Timelio Raises $5M to Continue Supporting Small Businesses

Timelio is a Melbourne-based fintech startup looking to disrupt traditional lending models by allowing businesses to turn invoices into cash by selling their invoices online on a P2P marketplace.  It raised $5 million via an equity funding round last month.  The investment is backed by the Thorney Investment Group, as well as by former ANZ board director John Dahlsen, who has in the past criticized banks for their lack of innovation.  Timelio intends to use the investment to expand its current team, focusing on leadership, sales, and marketing, as well as to continue developing its technology.  The company launched in 2015 and boasts “trading over $40 million in invoices and growing at rates up to 30% per month”.



As reported in Australia’s Financial Review:

“According to statistics compiled by the Ombudsman’s office, 90 per cent of small business failures are due to poor cashflow, small businesses are owed $26 million in unpaid invoices and the average owed for each small business at any one time is $13,200. In addition, small business owners spend an average 12 days a year chasing unpaid invoices and 27 per cent of small businesses have been forced to take out loans to pay their suppliers and wages.”

Co-founder and CEO Charlotte Petris describes that technology has not yet fully disrupted the space for small businesses to directly connect with investors to access fast and flexible growth capital.  According to Petris;


“Increasing the awareness of new financing options for consumers and SMEs will help businesses across Australia take advantage of new opportunities for growth and create new jobs.
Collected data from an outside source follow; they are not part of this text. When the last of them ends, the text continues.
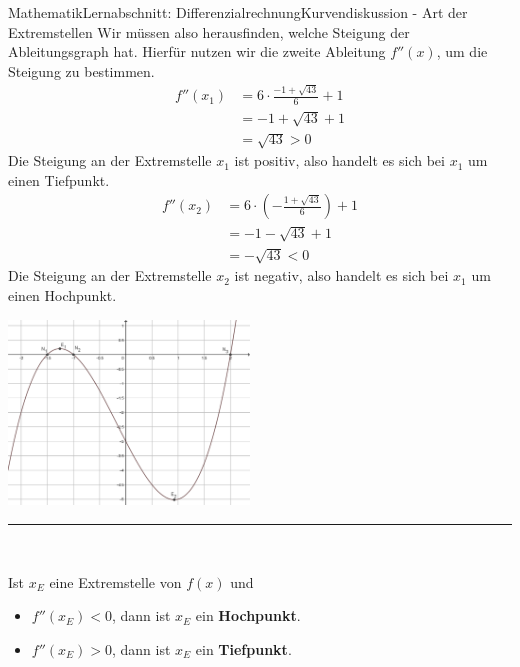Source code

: \documentclass[11pt,twocolumn,oneside,openany,headings=optiontotoc,11pt,numbers=noenddot]{article}
\begin{document}
\begin{worksheet}{Mathematik}{Lernabschnitt: Differenzialrechnung}{Kurvendiskussion - Art der Extremstellen}
		Wir müssen also herausfinden, welche Steigung der Ableitungsgraph hat. Hierfür nutzen wir die zweite Ableitung \(f''(x)\), um die Steigung zu bestimmen.\\
		\begin{align*}
			f''(x_1) & = 6\cdot{}\frac{-1+\sqrt{43}}{6} + 1\\
			& = -1+\sqrt{43} + 1\\
			& = \sqrt{43} > 0
		\end{align*}
		Die Steigung an der Extremstelle \(x_1\) ist positiv, also handelt es sich bei \(x_1\) um einen Tiefpunkt.
		\begin{align*}
			f''(x_2) & = 6\cdot{}\left(-\frac{1+\sqrt{43}}{6}\right) + 1\\
			& = - 1 - \sqrt{43} + 1\\
			& = -\sqrt{43} < 0
		\end{align*}
		Die Steigung an der Extremstelle \(x_2\) ist negativ, also handelt es sich bei \(x_1\) um einen Hochpunkt.\\
		\par\noindent
		\includegraphics[width=0.48\textwidth]{../99_Bilder/042_Bsp.png}\\
		\rule{0.48\textwidth}{0.1pt}\\
		\par\noindent
		Ist \(x_E\) eine Extremstelle von \(f(x)\) und
		\begin{itemize}[label=-]
			\item \(f''(x_E) < 0\), dann ist \(x_E\) ein \textbf{Hochpunkt}.\\
			\item \(f''(x_E) > 0\), dann ist \(x_E\) ein \textbf{Tiefpunkt}.
		\end{itemize}
	\end{worksheet}
\end{document}
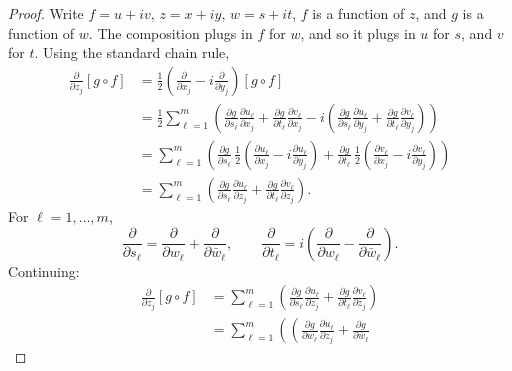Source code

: \documentclass[12pt,openany]{book}
\theoremstyle{plain}
\theoremstyle{remark}
\theoremstyle{definition}
\theoremstyle{exercise}
\theoremstyle{example}
\begin{document}
\begin{proof}
Write $f = u+iv$, $z = x+iy$, $w=s+it$,
$f$ is a function of $z$, and $g$ is a function of $w$.
The composition plugs in $f$ for $w$, and so it plugs in $u$ for $s$, and
$v$ for $t$.
Using the standard chain rule,
\begin{equation*}
\begin{split}
\frac{\partial}{\partial z_j} \left[ g \circ f \right]
& =
\frac{1}{2}
\left(
\frac{\partial}{\partial x_j} - i
\frac{\partial}{\partial y_j}
\right)
 \left[ g \circ f \right]
\\
& = 
\frac{1}{2}
\sum_{\ell=1}^m \left(
\frac{\partial g}{\partial s_\ell} \frac{\partial u_\ell}{\partial x_j}
+
\frac{\partial g}{\partial t_\ell} \frac{\partial v_\ell}{\partial x_j}
-
i
\left(
\frac{\partial g}{\partial s_\ell} \frac{\partial u_\ell}{\partial y_j}
+
\frac{\partial g}{\partial t_\ell} \frac{\partial v_\ell}{\partial y_j}
\right)
\right)
\\
& = 
\sum_{\ell=1}^m \left(
\frac{\partial g}{\partial s_\ell}
\,
\frac{1}{2}
\left(
\frac{\partial u_\ell}{\partial x_j}
-
i
\frac{\partial u_\ell}{\partial y_j}
\right)
+
\frac{\partial g}{\partial t_\ell}
\,
\frac{1}{2}
\left(
\frac{\partial v_\ell}{\partial x_j}
-
i
\frac{\partial v_\ell}{\partial y_j}
\right)
\right)
\\
& = 
\sum_{\ell=1}^m \left(
\frac{\partial g}{\partial s_\ell}
\frac{\partial u_\ell}{\partial z_j}
+
\frac{\partial g}{\partial t_\ell}
\frac{\partial v_\ell}{\partial z_j}
\right) .
\end{split}
\end{equation*}
For $\ell = 1, \ldots, m$,
\begin{equation*}
\frac{\partial}{\partial s_\ell}
=
\frac{\partial}{\partial w_\ell}
+
\frac{\partial}{\partial \bar{w}_\ell} ,
\qquad
\frac{\partial}{\partial t_\ell}
=
i \left(
\frac{\partial}{\partial w_\ell}
-
\frac{\partial}{\partial \bar{w}_\ell}
\right) .
\end{equation*}
Continuing:
\begin{equation*}
\begin{split}
\frac{\partial}{\partial z_j} \left[ g \circ f \right]
& = 
\sum_{\ell=1}^m \left(
\frac{\partial g}{\partial s_\ell}
\frac{\partial u_\ell}{\partial z_j}
+
\frac{\partial g}{\partial t_\ell}
\frac{\partial v_\ell}{\partial z_j}
\right)
\\
& = 
\sum_{\ell=1}^m \left(
\left(
\frac{\partial g}{\partial w_\ell}
\frac{\partial u_\ell}{\partial z_j}
+
\frac{\partial g}{\partial \bar{w}_\ell}

\end{split}
\end{equation*}
\end{proof}
\end{document}
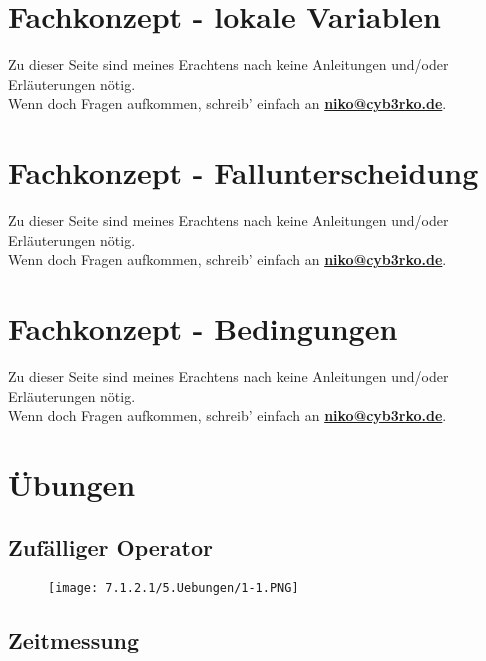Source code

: \documentclass{scrartcl}   %
\begin{document}
\newpage

\section{Fachkonzept - lokale Variablen}

Zu dieser Seite sind meines Erachtens nach keine Anleitungen und/oder Erläuterungen nötig.\\
Wenn doch Fragen aufkommen, schreib' einfach an \textbf{\href{mailto:niko@cyb3rko.de}{niko@cyb3rko.de}}.

\newpage

\section{Fachkonzept - Fallunterscheidung}

Zu dieser Seite sind meines Erachtens nach keine Anleitungen und/oder Erläuterungen nötig.\\
Wenn doch Fragen aufkommen, schreib' einfach an \textbf{\href{mailto:niko@cyb3rko.de}{niko@cyb3rko.de}}.

\newpage

\section{Fachkonzept - Bedingungen}

Zu dieser Seite sind meines Erachtens nach keine Anleitungen und/oder Erläuterungen nötig.\\
Wenn doch Fragen aufkommen, schreib' einfach an \textbf{\href{mailto:niko@cyb3rko.de}{niko@cyb3rko.de}}.

\newpage

\section{Übungen}

\subsection{Zufälliger Operator}

\begin{figure}[ht]
	\centering
	\texttt{[image: 7.1.2.1/5.Uebungen/1-1.PNG]}
\end{figure}

\newpage

\subsection{Zeitmessung}
\end{document}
Access to finance for businesses is proven to increase turnover, employment and profitability. …

30% of businesses miss opportunities because of a lack of access to capital. Every business that does not receive the funding they need, is not increasing productivity, is not bringing on new employees and this has a knock-on effect throughout the economy. Availability of appropriate finance is essential to ensure that businesses can achieve their potential and contribute to Australia’s economic future.”